When I last saw the Cabs perform - in Sheffield - all the little monstrosities of English life helped to make them necessary, from the cheap plush in the bar to the ragged dancing to the mystery holes in the carpet. Tonight they're under glass, being examined for signs of picturesque English decadence. The audience have that unmistakable filling-in-the-catagories look about the forehead: Cabaret Voltaire As Evidence Of Post-Industrial Decline, Cabaret Voltaire As Exponents Of British Humour, Cabaret Voltaire As The Electro-Children Of Dada. It's embarrassing; not being English myself, I used to try this stuff on all the time.

On the last day we find ourselves with a 360 degree view of the city, which looks exactly like the slide in my pink keychain TV. We're on the roof of the Brucknerhaus and Pete is taking pictures of Richard and Mal. From up here, Linz seems to be made of only three materials, all of them immaculate: trees, concrete, and old stone. With the exception of the cathedrals, the city looks like it was born yesterday. Which probably makes sound political sense; if you erase the sites of war, you erase the memories of war. Kurt Waldheim was elected President of Austria on June 8. As today's International Herald Tribune notes, the chances of uncovering wartime evidence demonstrating his complicity in the mass deportations of Greek Jews are now roughly nil; the issue is 'buried'.

But that was then; this is Art. A camera crew from the Austrian cultural channel joins us on the roof. The interviewer keeps trying to steer Richard and Mal into the regions of art theory; very probably this man has few friends in Sheffield.

The cameras roll. "What is the main idea behind Cabaret Voltaire?" the interviewer begins. (Mal, later: "God! What a question!")

Mal, now: "The easiest way to describe what we do is to say we use what's available. When we first started we used tape recorders. Now we have Emulators. But we still can't play."

The interviewer is uncomfortable with the idea of famous musicians unable to play. He smiles.
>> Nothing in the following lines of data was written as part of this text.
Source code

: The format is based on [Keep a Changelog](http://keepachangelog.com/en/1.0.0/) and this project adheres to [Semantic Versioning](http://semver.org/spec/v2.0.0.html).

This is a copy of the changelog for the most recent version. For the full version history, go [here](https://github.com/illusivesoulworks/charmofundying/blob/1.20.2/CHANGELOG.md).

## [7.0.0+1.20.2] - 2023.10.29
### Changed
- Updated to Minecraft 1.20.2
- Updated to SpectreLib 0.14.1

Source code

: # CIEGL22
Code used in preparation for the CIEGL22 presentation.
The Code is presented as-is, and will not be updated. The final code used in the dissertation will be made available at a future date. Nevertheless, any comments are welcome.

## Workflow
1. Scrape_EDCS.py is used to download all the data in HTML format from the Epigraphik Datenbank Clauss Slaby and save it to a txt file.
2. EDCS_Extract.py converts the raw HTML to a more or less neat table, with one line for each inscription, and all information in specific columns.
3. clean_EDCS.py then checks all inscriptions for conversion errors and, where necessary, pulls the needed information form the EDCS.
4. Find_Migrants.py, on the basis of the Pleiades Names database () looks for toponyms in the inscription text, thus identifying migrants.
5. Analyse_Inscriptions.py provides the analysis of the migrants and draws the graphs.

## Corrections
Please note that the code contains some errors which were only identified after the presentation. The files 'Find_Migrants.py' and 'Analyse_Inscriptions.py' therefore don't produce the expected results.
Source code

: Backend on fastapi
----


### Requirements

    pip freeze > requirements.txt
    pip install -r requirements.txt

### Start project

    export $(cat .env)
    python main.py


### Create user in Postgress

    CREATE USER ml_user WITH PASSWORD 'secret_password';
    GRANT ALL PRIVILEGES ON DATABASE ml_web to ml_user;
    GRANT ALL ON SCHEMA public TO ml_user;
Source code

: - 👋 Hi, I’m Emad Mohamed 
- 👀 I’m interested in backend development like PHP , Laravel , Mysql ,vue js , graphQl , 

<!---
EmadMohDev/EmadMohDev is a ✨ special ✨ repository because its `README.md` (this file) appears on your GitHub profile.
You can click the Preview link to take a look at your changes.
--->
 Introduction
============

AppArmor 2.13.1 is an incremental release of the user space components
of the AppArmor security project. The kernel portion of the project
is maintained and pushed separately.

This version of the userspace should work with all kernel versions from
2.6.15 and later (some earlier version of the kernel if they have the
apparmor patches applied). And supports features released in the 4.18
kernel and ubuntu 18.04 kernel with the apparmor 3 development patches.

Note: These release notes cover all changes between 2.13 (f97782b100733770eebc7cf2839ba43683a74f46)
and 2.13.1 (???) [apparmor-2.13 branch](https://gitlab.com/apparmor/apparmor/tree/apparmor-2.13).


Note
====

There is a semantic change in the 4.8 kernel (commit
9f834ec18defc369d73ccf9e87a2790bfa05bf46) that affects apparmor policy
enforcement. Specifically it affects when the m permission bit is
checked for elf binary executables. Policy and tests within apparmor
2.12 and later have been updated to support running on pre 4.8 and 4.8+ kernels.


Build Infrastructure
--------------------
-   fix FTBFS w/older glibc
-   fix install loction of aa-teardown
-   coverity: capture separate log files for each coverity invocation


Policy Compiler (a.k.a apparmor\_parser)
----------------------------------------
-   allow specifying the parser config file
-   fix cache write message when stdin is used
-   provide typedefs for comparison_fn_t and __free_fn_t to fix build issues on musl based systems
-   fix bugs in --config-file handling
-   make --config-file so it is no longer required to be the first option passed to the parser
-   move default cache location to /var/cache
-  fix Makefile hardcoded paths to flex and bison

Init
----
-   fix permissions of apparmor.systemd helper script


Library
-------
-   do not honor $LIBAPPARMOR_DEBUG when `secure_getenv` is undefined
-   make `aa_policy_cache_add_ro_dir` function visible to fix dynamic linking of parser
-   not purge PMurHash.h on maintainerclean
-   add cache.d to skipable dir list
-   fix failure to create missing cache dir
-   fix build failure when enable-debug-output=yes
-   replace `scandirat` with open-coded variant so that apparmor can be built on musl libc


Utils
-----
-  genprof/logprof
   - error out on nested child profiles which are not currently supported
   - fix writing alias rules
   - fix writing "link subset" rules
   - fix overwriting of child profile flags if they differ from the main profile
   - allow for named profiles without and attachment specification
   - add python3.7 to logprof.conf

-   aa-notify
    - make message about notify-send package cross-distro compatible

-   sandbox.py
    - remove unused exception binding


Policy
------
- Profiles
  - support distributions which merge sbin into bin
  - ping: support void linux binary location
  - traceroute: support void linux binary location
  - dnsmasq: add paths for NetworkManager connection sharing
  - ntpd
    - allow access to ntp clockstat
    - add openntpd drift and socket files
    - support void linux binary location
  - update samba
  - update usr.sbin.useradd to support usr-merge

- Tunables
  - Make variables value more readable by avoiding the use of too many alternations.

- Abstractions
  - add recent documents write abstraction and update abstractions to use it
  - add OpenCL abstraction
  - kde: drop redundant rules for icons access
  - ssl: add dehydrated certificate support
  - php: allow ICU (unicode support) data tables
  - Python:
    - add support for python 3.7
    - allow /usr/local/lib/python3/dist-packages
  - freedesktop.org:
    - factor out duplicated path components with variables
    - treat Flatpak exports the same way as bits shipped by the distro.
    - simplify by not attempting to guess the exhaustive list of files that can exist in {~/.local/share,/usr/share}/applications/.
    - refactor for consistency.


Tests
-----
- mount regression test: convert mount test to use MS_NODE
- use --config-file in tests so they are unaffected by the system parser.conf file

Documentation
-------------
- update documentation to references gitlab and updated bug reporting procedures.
Of course - they must be minamilists. Mal is swift: "You mean Lamonte Young, Steve Reich, Terry Riley, people like that? No, sorry."

The session stalls slightly when Richard says film is better than video: it has more potential for abuse. Abuse?

Finally, the motherlode: "Cabaret Voltaire is a name of course derived from the Zuric group of Dadaists. Could you state your specific influences?"

Richard takes a drink. Mal is firm: "We saw an affinity in that movement, but we're not fixed about it".

"What about Kurt Schwitters?" the interviewer parries, recrossing his legs. "I was interested in graphics myself, in art school..."

Finally they go away. "It's like Mastermind around here,"mutters Richard.

Mal looks over the edge of the roof. "You know what the difference between East Berlin and Linz is? The Austrians have a little more neon".